I just wanted to tell you that. Terrorists, whatever your big bosses are telling you, they’re wrong. You’re going to fail on every single count. Because you have not read enough history, or even enough religion. If you did, you could so easily have been the person you really want to be. The person everybody wants to be.

You could have been a martyr, if you joined the army or the police. Because that’s what’s happened, see? People are pouring out on the streets to pay their respects and to touch the dead bodies of the cops who died. Not yours.

You could have been an average young guy standing at VT station, waiting on the platform for his girlfriend to arrive. You could have seen her eyes light up as she got off a train, and you could have been happy. You could have danced!

You could have packed your bags and trotted off to a foreign country, perhaps. You could have sold flowers at a street corner. You could have made enough money to set up a flower shop. You could have learnt the names of all the flowers that have ever bloomed. You could have learnt to tell the difference between mogra, chameli, juhi and nargis with your eyes closed. You could have known how blessed this earth is, if you allow it to be. And you could have even looked forward to sinking into this delicious earth, which gave you a lifetime of fragrance and an impossible riot of colour.

You could have been one hardworking carpenter whose children and parents you have now taken away. You could have been a family man, patiently waiting for a train to go home for Bakr-eid, shiny tinseled fabrics folded neatly into your bags, thinking of the delighted little girls who would fight to sit in your lap and the quiet approval of a wife whose eyes hold the promise of heaven.

You could have been that man. But you are not going to be any of this, because you didn’t trust humanity. Because you didn’t trust in your own god. The one whose will decides how nations will grow and which way the wind will blow.

And guess what?

If your plan is to enter heaven, once again you will fail. Because there is no god – not even a strict, forbidding one – who takes into his bosom such scum who plant bombs in hospitals. Such scum who open fire upon anonymous old couples. Somebody so brainless, or so indiscriminating, that they don’t even stop to find out who they’re killing, and why. My mother says, god does not even reserve the right to forgive. He has said that only those you have hurt have the right to forgive you, and if they do not, then you cannot step into heaven. And nobody in this city is going to forgive you.

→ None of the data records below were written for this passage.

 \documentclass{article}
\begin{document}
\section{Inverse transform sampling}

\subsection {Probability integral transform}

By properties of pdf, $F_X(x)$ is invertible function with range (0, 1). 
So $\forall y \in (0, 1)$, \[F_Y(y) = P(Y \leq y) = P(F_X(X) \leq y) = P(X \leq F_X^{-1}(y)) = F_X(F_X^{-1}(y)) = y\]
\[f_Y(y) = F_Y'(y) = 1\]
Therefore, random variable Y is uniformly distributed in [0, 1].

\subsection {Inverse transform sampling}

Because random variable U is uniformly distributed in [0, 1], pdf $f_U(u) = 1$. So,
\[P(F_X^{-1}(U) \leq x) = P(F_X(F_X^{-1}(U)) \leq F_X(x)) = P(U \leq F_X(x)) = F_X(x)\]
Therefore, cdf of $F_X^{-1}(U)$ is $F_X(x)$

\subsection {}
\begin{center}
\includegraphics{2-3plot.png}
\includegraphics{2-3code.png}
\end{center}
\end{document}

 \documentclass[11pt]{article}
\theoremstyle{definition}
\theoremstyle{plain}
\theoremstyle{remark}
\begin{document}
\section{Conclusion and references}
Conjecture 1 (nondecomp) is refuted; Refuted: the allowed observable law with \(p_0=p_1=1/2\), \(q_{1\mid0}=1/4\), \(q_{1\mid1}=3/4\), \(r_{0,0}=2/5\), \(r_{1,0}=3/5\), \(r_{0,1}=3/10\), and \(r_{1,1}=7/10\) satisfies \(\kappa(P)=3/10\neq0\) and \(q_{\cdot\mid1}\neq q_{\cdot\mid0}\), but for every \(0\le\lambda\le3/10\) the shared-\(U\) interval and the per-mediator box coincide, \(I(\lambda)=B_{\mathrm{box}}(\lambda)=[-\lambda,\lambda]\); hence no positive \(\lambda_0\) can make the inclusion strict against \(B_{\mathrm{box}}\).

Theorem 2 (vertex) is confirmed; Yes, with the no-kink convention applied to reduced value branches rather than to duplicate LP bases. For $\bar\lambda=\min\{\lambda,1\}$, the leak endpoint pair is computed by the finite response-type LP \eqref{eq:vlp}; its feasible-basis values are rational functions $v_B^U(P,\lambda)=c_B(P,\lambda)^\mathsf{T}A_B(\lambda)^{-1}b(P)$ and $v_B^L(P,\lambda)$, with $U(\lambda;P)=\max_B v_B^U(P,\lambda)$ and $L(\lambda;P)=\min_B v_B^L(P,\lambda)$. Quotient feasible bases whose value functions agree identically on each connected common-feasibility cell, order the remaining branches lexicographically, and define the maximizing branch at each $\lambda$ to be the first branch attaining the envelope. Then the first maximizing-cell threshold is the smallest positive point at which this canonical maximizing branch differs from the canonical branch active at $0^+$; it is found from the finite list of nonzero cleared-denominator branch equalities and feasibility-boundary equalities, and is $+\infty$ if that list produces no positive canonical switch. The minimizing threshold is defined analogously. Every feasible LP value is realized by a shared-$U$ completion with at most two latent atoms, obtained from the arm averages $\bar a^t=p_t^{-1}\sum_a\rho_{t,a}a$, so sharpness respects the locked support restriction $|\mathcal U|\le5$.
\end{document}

Don’t allow yourself the solace of thinking that you’ve done something very macho here. If all you can bring to this world is a death threat, you’re such a loser. A mosquito can do that. It is true that I am helpless against you (and the mosquitoes) or the havoc you cause in intangible, psychological ways that are may do worse things to us in the long run. But it is also true that in the long run, we are all dead.

So while I am alive, I am willing to go on trying to build the sort of world I want to live in. Who knows, if there is a god, then perhaps it is god’s will that my will be pitted against yours. And I think I am going to win.